■ **Task statement**:
From the entries, copy every line that carries the string "Business".

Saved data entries
━━━━━━━━

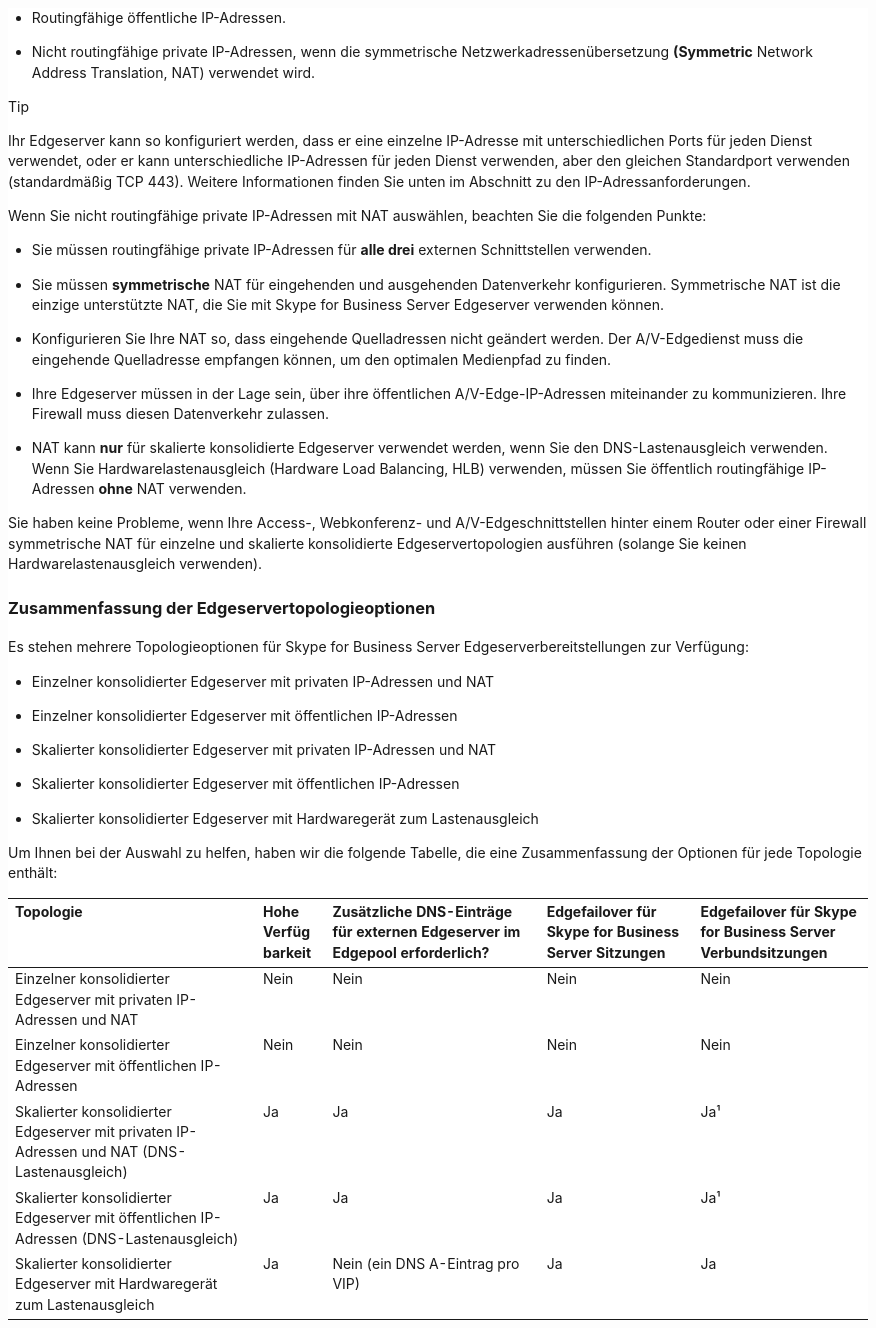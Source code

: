 - Routingfähige öffentliche IP-Adressen.
    
- Nicht routingfähige private IP-Adressen, wenn die symmetrische Netzwerkadressenübersetzung **(Symmetric** Network Address Translation, NAT) verwendet wird.
    
> [!TIP]
> Ihr Edgeserver kann so konfiguriert werden, dass er eine einzelne IP-Adresse mit unterschiedlichen Ports für jeden Dienst verwendet, oder er kann unterschiedliche IP-Adressen für jeden Dienst verwenden, aber den gleichen Standardport verwenden (standardmäßig TCP 443). Weitere Informationen finden Sie unten im Abschnitt zu den IP-Adressanforderungen. 
  
Wenn Sie nicht routingfähige private IP-Adressen mit NAT auswählen, beachten Sie die folgenden Punkte:
  
- Sie müssen routingfähige private IP-Adressen für **alle drei** externen Schnittstellen verwenden.
    
- Sie müssen **symmetrische** NAT für eingehenden und ausgehenden Datenverkehr konfigurieren. Symmetrische NAT ist die einzige unterstützte NAT, die Sie mit Skype for Business Server Edgeserver verwenden können.
    
- Konfigurieren Sie Ihre NAT so, dass eingehende Quelladressen nicht geändert werden. Der A/V-Edgedienst muss die eingehende Quelladresse empfangen können, um den optimalen Medienpfad zu finden.
    
- Ihre Edgeserver müssen in der Lage sein, über ihre öffentlichen A/V-Edge-IP-Adressen miteinander zu kommunizieren. Ihre Firewall muss diesen Datenverkehr zulassen.
    
- NAT kann **nur** für skalierte konsolidierte Edgeserver verwendet werden, wenn Sie den DNS-Lastenausgleich verwenden. Wenn Sie Hardwarelastenausgleich (Hardware Load Balancing, HLB) verwenden, müssen Sie öffentlich routingfähige IP-Adressen **ohne** NAT verwenden.
    
Sie haben keine Probleme, wenn Ihre Access-, Webkonferenz- und A/V-Edgeschnittstellen hinter einem Router oder einer Firewall symmetrische NAT für einzelne und skalierte konsolidierte Edgeservertopologien ausführen (solange Sie keinen Hardwarelastenausgleich verwenden).
  
### <a name="summary-of-edge-server-topology-options"></a>Zusammenfassung der Edgeservertopologieoptionen

Es stehen mehrere Topologieoptionen für Skype for Business Server Edgeserverbereitstellungen zur Verfügung:
  
- Einzelner konsolidierter Edgeserver mit privaten IP-Adressen und NAT
    
- Einzelner konsolidierter Edgeserver mit öffentlichen IP-Adressen
    
- Skalierter konsolidierter Edgeserver mit privaten IP-Adressen und NAT
    
- Skalierter konsolidierter Edgeserver mit öffentlichen IP-Adressen
    
- Skalierter konsolidierter Edgeserver mit Hardwaregerät zum Lastenausgleich
    
Um Ihnen bei der Auswahl zu helfen, haben wir die folgende Tabelle, die eine Zusammenfassung der Optionen für jede Topologie enthält:
  
|**Topologie**|**Hohe Verfügbarkeit**|**Zusätzliche DNS-Einträge für externen Edgeserver im Edgepool erforderlich?**|**Edgefailover für Skype for Business Server Sitzungen**|**Edgefailover für Skype for Business Server Verbundsitzungen**|
|:-----|:-----|:-----|:-----|:-----|
|Einzelner konsolidierter Edgeserver mit privaten IP-Adressen und NAT  <br/> |Nein  <br/> |Nein  <br/> |Nein  <br/> |Nein  <br/> |
|Einzelner konsolidierter Edgeserver mit öffentlichen IP-Adressen  <br/> |Nein  <br/> |Nein  <br/> |Nein  <br/> |Nein  <br/> |
|Skalierter konsolidierter Edgeserver mit privaten IP-Adressen und NAT (DNS-Lastenausgleich)  <br/> |Ja  <br/> |Ja  <br/> |Ja  <br/> |Ja&sup1;  <br/> |
|Skalierter konsolidierter Edgeserver mit öffentlichen IP-Adressen (DNS-Lastenausgleich)  <br/> |Ja  <br/> |Ja  <br/> |Ja  <br/> |Ja&sup1;  <br/> |
|Skalierter konsolidierter Edgeserver mit Hardwaregerät zum Lastenausgleich  <br/> |Ja  <br/> |Nein (ein DNS A-Eintrag pro VIP)  <br/> |Ja  <br/> |Ja  <br/> |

━━━━━━━━

■ **Answer to this problem**:
- Sie müssen **symmetrische** NAT für eingehenden und ausgehenden Datenverkehr konfigurieren. Symmetrische NAT ist die einzige unterstützte NAT, die Sie mit Skype for Business Server Edgeserver verwenden können.
Es stehen mehrere Topologieoptionen für Skype for Business Server Edgeserverbereitstellungen zur Verfügung:
|**Topologie**|**Hohe Verfügbarkeit**|**Zusätzliche DNS-Einträge für externen Edgeserver im Edgepool erforderlich?**|**Edgefailover für Skype for Business Server Sitzungen**|**Edgefailover für Skype for Business Server Verbundsitzungen**|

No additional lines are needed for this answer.